Also, instead of modern pop music increasingly refined to appeal to an absolute lowest common denominator, with a few exceptions, a classical "song" isn't self contained.

If I was forced for instance to listen to Justin Beaver, may God have mercy on my soul, at least his song is in context to itself.

Listening to classical, on the other hand, isn't. If you listen to a piece it's like watching a single act from a play, or a random block of 15 minutes between commercial breaks in the middle of "Alien" on TV.

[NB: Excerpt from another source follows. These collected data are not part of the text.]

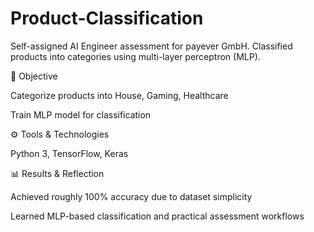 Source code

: # Product-Classification
Self-assigned AI Engineer assessment for payever GmbH. Classified products into categories using multi-layer perceptron (MLP).

🎯 Objective

Categorize products into House, Gaming, Healthcare

Train MLP model for classification

⚙️ Tools & Technologies

Python 3, TensorFlow, Keras

📊 Results & Reflection

Achieved roughly 100% accuracy due to dataset simplicity

Learned MLP-based classification and practical assessment workflows
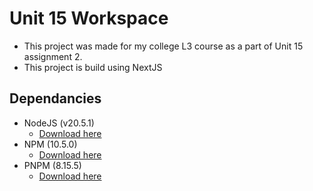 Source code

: # Unit 15 Workspace
- This project was made for my college L3 course as a part of Unit 15 assignment 2.
- This project is build using NextJS
## Dependancies
- NodeJS (v20.5.1)
    - [Download here](https://nodejs.org/en/blog/release/v20.5.1)
- NPM (10.5.0)
    - [Download here](https://www.npmjs.com/package/npm/v/10.5.0)
- PNPM (8.15.5)
    - [Download here](https://pnpm.io/installation)
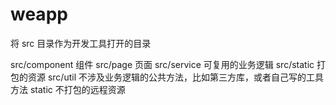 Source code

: # weapp

将 src 目录作为开发工具打开的目录

src/component 组件
src/page 页面
src/service 可复用的业务逻辑
src/static 打包的资源
src/util 不涉及业务逻辑的公共方法，比如第三方库，或者自己写的工具方法
static 不打包的远程资源
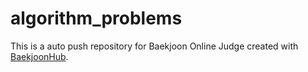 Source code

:# algorithm_problems
This is a auto push repository for Baekjoon Online Judge created with [BaekjoonHub](https://github.com/BaekjoonHub/BaekjoonHub).
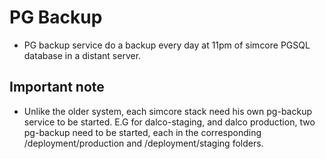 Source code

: # PG Backup

- PG backup service do a backup every day at 11pm of simcore PGSQL database in a distant server.

## Important note
- Unlike the older system, each simcore stack need his own pg-backup service to be started. E.G for dalco-staging, and dalco production, two pg-backup need to be started, each in the corresponding /deployment/production and /deployment/staging folders.
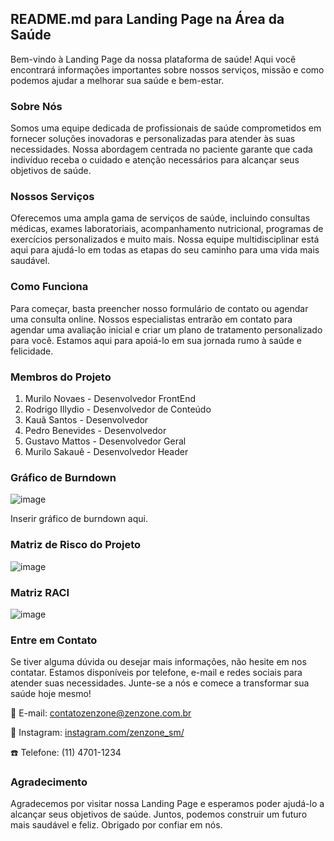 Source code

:## README.md para Landing Page na Área da Saúde

Bem-vindo à Landing Page da nossa plataforma de saúde! Aqui você encontrará informações importantes sobre nossos serviços, missão e como podemos ajudar a melhorar sua saúde e bem-estar.

### Sobre Nós

Somos uma equipe dedicada de profissionais de saúde comprometidos em fornecer soluções inovadoras e personalizadas para atender às suas necessidades. Nossa abordagem centrada no paciente garante que cada indivíduo receba o cuidado e atenção necessários para alcançar seus objetivos de saúde.

### Nossos Serviços

Oferecemos uma ampla gama de serviços de saúde, incluindo consultas médicas, exames laboratoriais, acompanhamento nutricional, programas de exercícios personalizados e muito mais. Nossa equipe multidisciplinar está aqui para ajudá-lo em todas as etapas do seu caminho para uma vida mais saudável.

### Como Funciona

Para começar, basta preencher nosso formulário de contato ou agendar uma consulta online. Nossos especialistas entrarão em contato para agendar uma avaliação inicial e criar um plano de tratamento personalizado para você. Estamos aqui para apoiá-lo em sua jornada rumo à saúde e felicidade.

### Membros do Projeto

1. Murilo Novaes - Desenvolvedor FrontEnd 
2. Rodrigo Illydio -  Desenvolvedor de Conteúdo
4. Kauã Santos - Desenvolvedor
5. Pedro Benevides - Desenvolvedor
6. Gustavo Mattos - Desenvolvedor Geral
7. Murilo Sakauê - Desenvolvedor Header

### Gráfico de Burndown

![image](https://github.com/gmattosoff/saude-mental/assets/93022559/512af56b-95cd-4d1e-ab86-fb30e4f64a66)


Inserir gráfico de burndown aqui.

### Matriz de Risco do Projeto

![image](https://github.com/gmattosoff/saude-mental/assets/160684494/a6f7e87f-55a6-4eb8-8da3-8659c5f7ee22)


### Matriz RACI

![image](https://github.com/gmattosoff/saude-mental/assets/93022559/3abe8e01-691a-4482-a877-282afb1cde62)



### Entre em Contato

Se tiver alguma dúvida ou desejar mais informações, não hesite em nos contatar. Estamos disponíveis por telefone, e-mail e redes sociais para atender suas necessidades. Junte-se a nós e comece a transformar sua saúde hoje mesmo!

📩 E-mail: [contatozenzone@zenzone.com.br](url)

📸 Instagram: [instagram.com/zenzone_sm/](url)

☎️ Telefone: (11) 4701-1234

### Agradecimento

Agradecemos por visitar nossa Landing Page e esperamos poder ajudá-lo a alcançar seus objetivos de saúde. Juntos, podemos construir um futuro mais saudável e feliz. Obrigado por confiar em nós.
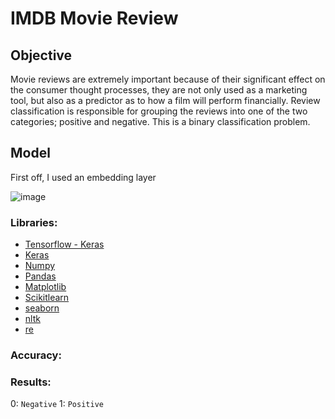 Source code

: # IMDB Movie Review

## Objective
Movie reviews are extremely important because of their significant effect on the consumer thought processes, they are not only used as a marketing tool, but also as a predictor as to how a film will perform financially. Review classification is responsible for grouping the reviews into one of the two categories;  positive and negative. This is a binary classification problem.

## Model
First off, I used an embedding layer

![image](https://user-images.githubusercontent.com/62629426/228087013-a412c6b0-1520-422a-8cac-59acc59c9d13.png)



### Libraries:
- [Tensorflow - Keras](https://www.tensorflow.org/api_docs/python/tf/keras)
- [Keras](https://keras.io/)
- [Numpy](http://numpy.org/)
- [Pandas](https://pandas.pydata.org/)
- [Matplotlib](https://matplotlib.org/)
- [Scikitlearn](https://scikit-learn.org/stable/)
- [seaborn](https://seaborn.pydata.org/)
- [nltk](https://www.nltk.org/)
- [re](https://docs.python.org/3/library/re.html)

### Accuracy:


### Results:

0: `Negative`
1: `Positive`
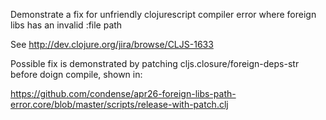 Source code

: 
Demonstrate a fix for unfriendly clojurescript compiler error where foreign libs has an invalid :file path

See
http://dev.clojure.org/jira/browse/CLJS-1633

Possible fix is demonstrated by patching cljs.closure/foreign-deps-str before doign compile, shown in:

https://github.com/condense/apr26-foreign-libs-path-error.core/blob/master/scripts/release-with-patch.clj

If you have been expose to the story and know what's going on, it's not just OK, but can be enjoyable. If you haven't, it would be an exercise in futility and frustration.


----------



## WIPerspective (Mar 26, 2012)

I'd also like to add another note that conductor Alan Gilbert (the conductor of the New York Phil) mentioned in an interview. One interviewer asked him a question about relating "modern day" music to classical music. It didn't specifically mention that "classical music was dying" but it is relevant. The music created today (pop-related, if I had to use that terminology) and classical music are related. After all, pop music looks back at the music written in the past (to rock, which comes from jazz, which comes from classical and a few other combinations including African American music and whatnot). Anyone can hear the difference between the two, but one thing they both have in common is that they both look to the past for inspiration. For example, composers of the Baroque Era looked back at the Renaissance to guide their music, and then the Classical era looked at the Baroque, and the Romantic looked at Classical, Impressionist looked at Romantic, and then you have Post-Romantic, and then came WWI and WWII (which changed everything in the world, including the way composers wrote music) which helped lead to contemporary, jazz, rock, hip hop/R&B, etc.

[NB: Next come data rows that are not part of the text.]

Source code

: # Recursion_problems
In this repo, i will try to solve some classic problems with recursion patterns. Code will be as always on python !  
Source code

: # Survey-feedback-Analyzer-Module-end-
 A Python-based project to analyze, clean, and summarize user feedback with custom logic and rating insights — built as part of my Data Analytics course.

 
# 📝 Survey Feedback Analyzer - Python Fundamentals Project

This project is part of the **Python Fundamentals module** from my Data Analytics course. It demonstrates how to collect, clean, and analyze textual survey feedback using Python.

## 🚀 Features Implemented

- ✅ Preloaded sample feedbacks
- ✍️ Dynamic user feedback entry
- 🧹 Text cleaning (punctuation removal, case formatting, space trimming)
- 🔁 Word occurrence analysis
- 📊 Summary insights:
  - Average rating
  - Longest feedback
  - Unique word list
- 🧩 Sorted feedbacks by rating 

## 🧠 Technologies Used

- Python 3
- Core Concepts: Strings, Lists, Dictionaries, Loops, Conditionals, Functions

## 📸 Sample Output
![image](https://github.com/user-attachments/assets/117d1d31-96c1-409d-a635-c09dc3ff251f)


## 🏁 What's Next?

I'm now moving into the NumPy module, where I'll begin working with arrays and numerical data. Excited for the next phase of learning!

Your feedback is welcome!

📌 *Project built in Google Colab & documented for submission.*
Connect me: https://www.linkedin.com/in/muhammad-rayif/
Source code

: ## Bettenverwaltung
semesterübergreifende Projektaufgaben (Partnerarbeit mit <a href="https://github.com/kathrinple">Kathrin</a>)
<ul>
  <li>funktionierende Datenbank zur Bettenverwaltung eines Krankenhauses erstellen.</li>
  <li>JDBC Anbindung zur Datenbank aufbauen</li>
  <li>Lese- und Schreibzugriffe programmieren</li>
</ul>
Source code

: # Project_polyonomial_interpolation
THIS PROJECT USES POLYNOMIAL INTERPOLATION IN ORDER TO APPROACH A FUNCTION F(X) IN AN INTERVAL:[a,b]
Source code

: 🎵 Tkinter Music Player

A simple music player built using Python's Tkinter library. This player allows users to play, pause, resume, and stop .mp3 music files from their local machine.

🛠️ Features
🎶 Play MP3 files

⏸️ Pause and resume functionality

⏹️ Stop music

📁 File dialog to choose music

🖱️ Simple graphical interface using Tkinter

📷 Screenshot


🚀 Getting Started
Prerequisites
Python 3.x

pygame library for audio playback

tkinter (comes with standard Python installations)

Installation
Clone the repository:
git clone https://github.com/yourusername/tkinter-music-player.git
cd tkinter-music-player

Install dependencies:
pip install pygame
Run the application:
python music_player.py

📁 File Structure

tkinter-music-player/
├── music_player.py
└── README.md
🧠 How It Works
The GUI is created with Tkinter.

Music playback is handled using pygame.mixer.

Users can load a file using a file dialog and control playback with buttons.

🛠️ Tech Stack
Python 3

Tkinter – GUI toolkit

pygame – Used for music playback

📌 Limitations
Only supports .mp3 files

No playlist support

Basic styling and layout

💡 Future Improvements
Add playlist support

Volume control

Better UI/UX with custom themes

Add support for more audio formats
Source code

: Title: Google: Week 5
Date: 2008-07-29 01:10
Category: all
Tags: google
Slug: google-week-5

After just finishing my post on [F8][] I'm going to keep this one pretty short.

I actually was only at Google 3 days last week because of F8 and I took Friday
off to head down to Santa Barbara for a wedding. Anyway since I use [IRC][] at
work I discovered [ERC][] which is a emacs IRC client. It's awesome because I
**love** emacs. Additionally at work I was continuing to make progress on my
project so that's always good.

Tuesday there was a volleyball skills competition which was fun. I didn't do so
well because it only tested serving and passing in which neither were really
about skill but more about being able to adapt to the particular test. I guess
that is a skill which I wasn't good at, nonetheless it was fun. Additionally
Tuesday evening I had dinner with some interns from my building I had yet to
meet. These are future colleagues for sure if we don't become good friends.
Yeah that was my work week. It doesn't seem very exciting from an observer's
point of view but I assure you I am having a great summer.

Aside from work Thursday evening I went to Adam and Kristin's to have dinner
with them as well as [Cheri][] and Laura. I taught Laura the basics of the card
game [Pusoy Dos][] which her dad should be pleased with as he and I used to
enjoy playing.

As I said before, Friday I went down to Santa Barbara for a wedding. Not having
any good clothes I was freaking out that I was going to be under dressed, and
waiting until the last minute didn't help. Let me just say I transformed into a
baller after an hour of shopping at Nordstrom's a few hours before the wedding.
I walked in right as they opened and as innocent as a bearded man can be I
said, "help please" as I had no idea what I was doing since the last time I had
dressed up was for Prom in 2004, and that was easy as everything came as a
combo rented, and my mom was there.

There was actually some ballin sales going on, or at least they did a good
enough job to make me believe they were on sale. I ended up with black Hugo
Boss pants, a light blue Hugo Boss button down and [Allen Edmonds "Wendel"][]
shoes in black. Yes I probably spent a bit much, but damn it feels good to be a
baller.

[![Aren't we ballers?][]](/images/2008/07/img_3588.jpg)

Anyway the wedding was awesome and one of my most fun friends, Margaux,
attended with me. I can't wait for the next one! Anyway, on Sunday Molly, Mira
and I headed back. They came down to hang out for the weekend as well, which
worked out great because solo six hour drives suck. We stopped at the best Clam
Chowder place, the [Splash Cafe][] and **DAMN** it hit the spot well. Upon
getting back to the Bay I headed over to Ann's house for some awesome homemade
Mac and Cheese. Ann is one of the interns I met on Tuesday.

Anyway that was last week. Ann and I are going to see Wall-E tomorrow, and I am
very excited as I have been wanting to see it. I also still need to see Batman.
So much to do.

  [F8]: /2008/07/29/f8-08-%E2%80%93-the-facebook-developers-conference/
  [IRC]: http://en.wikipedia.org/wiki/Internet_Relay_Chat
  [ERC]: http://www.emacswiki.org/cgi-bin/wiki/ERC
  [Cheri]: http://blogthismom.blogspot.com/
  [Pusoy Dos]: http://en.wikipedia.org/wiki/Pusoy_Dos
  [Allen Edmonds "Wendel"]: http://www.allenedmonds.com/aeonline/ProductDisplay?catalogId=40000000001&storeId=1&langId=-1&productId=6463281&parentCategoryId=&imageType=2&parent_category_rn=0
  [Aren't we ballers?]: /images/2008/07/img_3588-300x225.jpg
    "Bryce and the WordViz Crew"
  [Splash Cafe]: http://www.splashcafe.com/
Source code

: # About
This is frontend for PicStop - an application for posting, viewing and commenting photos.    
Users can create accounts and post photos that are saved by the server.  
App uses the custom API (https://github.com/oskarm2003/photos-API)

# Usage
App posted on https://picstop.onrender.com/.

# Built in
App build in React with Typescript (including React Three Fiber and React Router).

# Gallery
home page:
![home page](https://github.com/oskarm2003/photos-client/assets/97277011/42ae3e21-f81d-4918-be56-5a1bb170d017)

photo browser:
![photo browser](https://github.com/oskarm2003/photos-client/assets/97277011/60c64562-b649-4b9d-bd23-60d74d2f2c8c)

Perhaps in 100 years from now, people will look at our "pop" music that some of us hate/take for granted and use that to guide their music.


----------



## Stelmaria (Sep 30, 2011)

SteeplePoint said:


> It is. The reason why we call what we call "classical music" classical music today is because scholars, historians and musicologists needed to group music into separate time periods. And then within the "classical music" period, you have romantic music, classical music (Beethoven, Mozart, Haydn), and impressionistic, post-romantic, baroque, etc.

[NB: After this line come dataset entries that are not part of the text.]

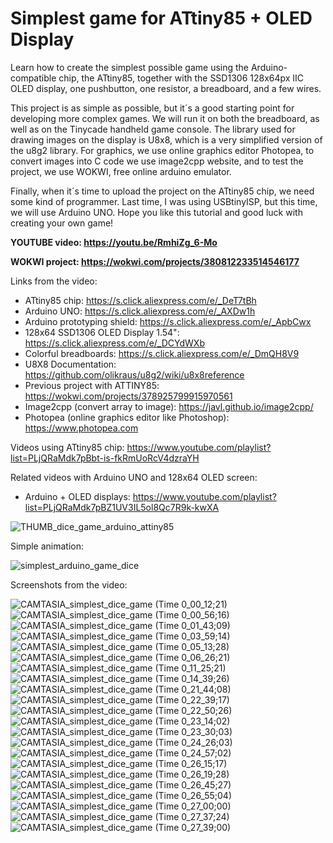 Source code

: # Simplest game for ATtiny85 + OLED Display
Learn how to create the simplest possible game using the Arduino-compatible chip, the ATtiny85, together with the SSD1306 128x64px IIC OLED display, one pushbutton, one resistor, a breadboard, and a few wires. 

This project is as simple as possible, but it´s a good starting point for developing more complex games. We will run it on both the breadboard, as well as on the Tinycade handheld game console. The library used for drawing images on the display is U8x8, which is a very simplified version of the u8g2 library. For graphics, we use online graphics editor Photopea, to convert images into C code we use image2cpp website, and to test the project, we use WOKWI, free online arduino emulator. 

Finally, when it´s time to upload the project on the ATtiny85 chip, we need some kind of programmer. Last time, I was using USBtinyISP, but this time, we will use Arduino UNO. Hope you like this tutorial and good luck with creating your own game!


**YOUTUBE video: https://youtu.be/RmhiZg_6-Mo**

**WOKWI project: https://wokwi.com/projects/380812233514546177**


Links from the video:
- ATtiny85 chip: https://s.click.aliexpress.com/e/_DeT7tBh
- Arduino UNO: https://s.click.aliexpress.com/e/_AXDw1h
- Arduino prototyping shield: https://s.click.aliexpress.com/e/_ApbCwx
- 128x64 SSD1306 OLED Display 1.54": https://s.click.aliexpress.com/e/_DCYdWXb
- Colorful breadboards: https://s.click.aliexpress.com/e/_DmQH8V9
- U8X8 Documentation: https://github.com/olikraus/u8g2/wiki/u8x8reference
- Previous project with ATTINY85: https://wokwi.com/projects/378925799915970561
- Image2cpp (convert array to image): https://javl.github.io/image2cpp/
- Photopea (online graphics editor like Photoshop): https://www.photopea.com

Videos using ATtiny85 chip: https://www.youtube.com/playlist?list=PLjQRaMdk7pBbt-is-fkRmUoRcV4dzraYH

Related videos with Arduino UNO and 128x64 OLED screen:
- Arduino + OLED displays: https://www.youtube.com/playlist?list=PLjQRaMdk7pBZ1UV3IL5ol8Qc7R9k-kwXA


![THUMB_dice_game_arduino_attiny85](https://github.com/upiir/attiny85_dice_game/assets/117754156/b7625279-4300-4857-8673-a1ac062453ae)



Simple animation:

![simplest_arduino_game_dice](https://github.com/upiir/attiny85_dice_game/assets/117754156/3823957f-e4dc-489f-a0f7-1c3df47116b8)


Screenshots from the video:

![CAMTASIA_simplest_dice_game (Time 0_00_12;21)](https://github.com/upiir/attiny85_dice_game/assets/117754156/c7dace58-900a-47a5-9009-2b557906bb93)
![CAMTASIA_simplest_dice_game (Time 0_00_56;16)](https://github.com/upiir/attiny85_dice_game/assets/117754156/12ce56bf-326d-4826-a06a-c409b0410185)
![CAMTASIA_simplest_dice_game (Time 0_01_43;09)](https://github.com/upiir/attiny85_dice_game/assets/117754156/e1b89c9d-8ae7-4815-b34c-52c502393fce)
![CAMTASIA_simplest_dice_game (Time 0_03_59;14)](https://github.com/upiir/attiny85_dice_game/assets/117754156/b52bbe5f-0cc7-4f7b-b745-6f9750289565)
![CAMTASIA_simplest_dice_game (Time 0_05_13;28)](https://github.com/upiir/attiny85_dice_game/assets/117754156/785ecccb-c846-477b-8615-df1aa81e6226)
![CAMTASIA_simplest_dice_game (Time 0_06_26;21)](https://github.com/upiir/attiny85_dice_game/assets/117754156/04b49676-e900-4d14-b01b-575a3cf7a0e0)
![CAMTASIA_simplest_dice_game (Time 0_11_25;21)](https://github.com/upiir/attiny85_dice_game/assets/117754156/4b9c6f06-70d1-43ed-af0b-260472f58970)
![CAMTASIA_simplest_dice_game (Time 0_14_39;26)](https://github.com/upiir/attiny85_dice_game/assets/117754156/7e95d40a-ae0d-4400-89ff-1c88ad508cc9)
![CAMTASIA_simplest_dice_game (Time 0_21_44;08)](https://github.com/upiir/attiny85_dice_game/assets/117754156/6d59c5ce-8ac2-4be7-b3dc-86234ae6827e)
![CAMTASIA_simplest_dice_game (Time 0_22_39;17)](https://github.com/upiir/attiny85_dice_game/assets/117754156/bd2b333f-3bfb-4171-aa4d-b2238dcd4707)
![CAMTASIA_simplest_dice_game (Time 0_22_50;26)](https://github.com/upiir/attiny85_dice_game/assets/117754156/48a2aa23-ca88-4416-90eb-227ab68bbf86)
![CAMTASIA_simplest_dice_game (Time 0_23_14;02)](https://github.com/upiir/attiny85_dice_game/assets/117754156/56abea72-3d05-428b-b255-cdb33b32fa96)
![CAMTASIA_simplest_dice_game (Time 0_23_30;03)](https://github.com/upiir/attiny85_dice_game/assets/117754156/ceee81e2-a930-4312-a62c-31e9384e189d)
![CAMTASIA_simplest_dice_game (Time 0_24_26;03)](https://github.com/upiir/attiny85_dice_game/assets/117754156/f0e9f6f9-9940-4848-b592-4541038af973)
![CAMTASIA_simplest_dice_game (Time 0_24_57;02)](https://github.com/upiir/attiny85_dice_game/assets/117754156/d17939de-5571-4e0d-a135-e9fec0f29be5)
![CAMTASIA_simplest_dice_game (Time 0_26_15;17)](https://github.com/upiir/attiny85_dice_game/assets/117754156/20a6173c-690f-44fa-aaf8-cad068481435)
![CAMTASIA_simplest_dice_game (Time 0_26_19;28)](https://github.com/upiir/attiny85_dice_game/assets/117754156/3c5fa05d-ccbf-403d-9cea-14f6f7190e35)
![CAMTASIA_simplest_dice_game (Time 0_26_45;27)](https://github.com/upiir/attiny85_dice_game/assets/117754156/f7028e05-4d45-4585-9437-f34e7a9dbdf5)
![CAMTASIA_simplest_dice_game (Time 0_26_55;04)](https://github.com/upiir/attiny85_dice_game/assets/117754156/3aaae921-05d1-4fbc-bf5c-2d0f40f34313)
![CAMTASIA_simplest_dice_game (Time 0_27_00;00)](https://github.com/upiir/attiny85_dice_game/assets/117754156/26507516-d9a9-4ecd-bb71-3280315eff58)
![CAMTASIA_simplest_dice_game (Time 0_27_37;24)](https://github.com/upiir/attiny85_dice_game/assets/117754156/24c32de3-fb0c-4f12-b5fd-10959c8c7697)
![CAMTASIA_simplest_dice_game (Time 0_27_39;00)](https://github.com/upiir/attiny85_dice_game/assets/117754156/4105ca21-7c4b-4c3b-8fa9-478212321011)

It is called "classical" music because it remains part of a historical tradition. There are related "classical" traditions in other parts of the world, eg China and India.

It could be argued that the 'trend' towards atonalism killed the classical tradition, but there are those who continue holding the flag, while 'skipping' this era.

Classical music was never 'pop' music and as such declines in its popularity are relative. 
If you listen to pop music today, you could say "Is Rock Music Really "Dying"? The biggest change in recent history is that music in general has become more accessible we are not longer forced to listen to that music which is performed or played on the radio. People today have the luxury of having more heterogeneous and diverse tastes.

If I had to make a statement, I would say that it is "pop" music that is clearly suffering from a prolonged tortured death.

This can also lead to a debate about whether a composer should compose something that they themselves find aesthetically pleasing, regardless of how 'innovative' or 'popular' it may be. (eg introspective vs extrospective modes of composition).


----------



## sharky (Jul 1, 2012)

Snow Leopard said:


> This can also lead to a debate about whether a composer should compose something that they themselves find aesthetically pleasing, regardless of how 'innovative' or 'popular' it may be. (eg introspective vs extrospective modes of composition).


Depends how much money you want to make from it. If other people happen to like the same kinds of things you like, you're lucky. If you're Charles Ives, you sell insurance. (For the record I do like Ives' pieces...) ^^


----------



## feelgood682 (Jul 7, 2012)

No i don't Think so.... Here Lots of People who they love 2 listen Classical Music..


----------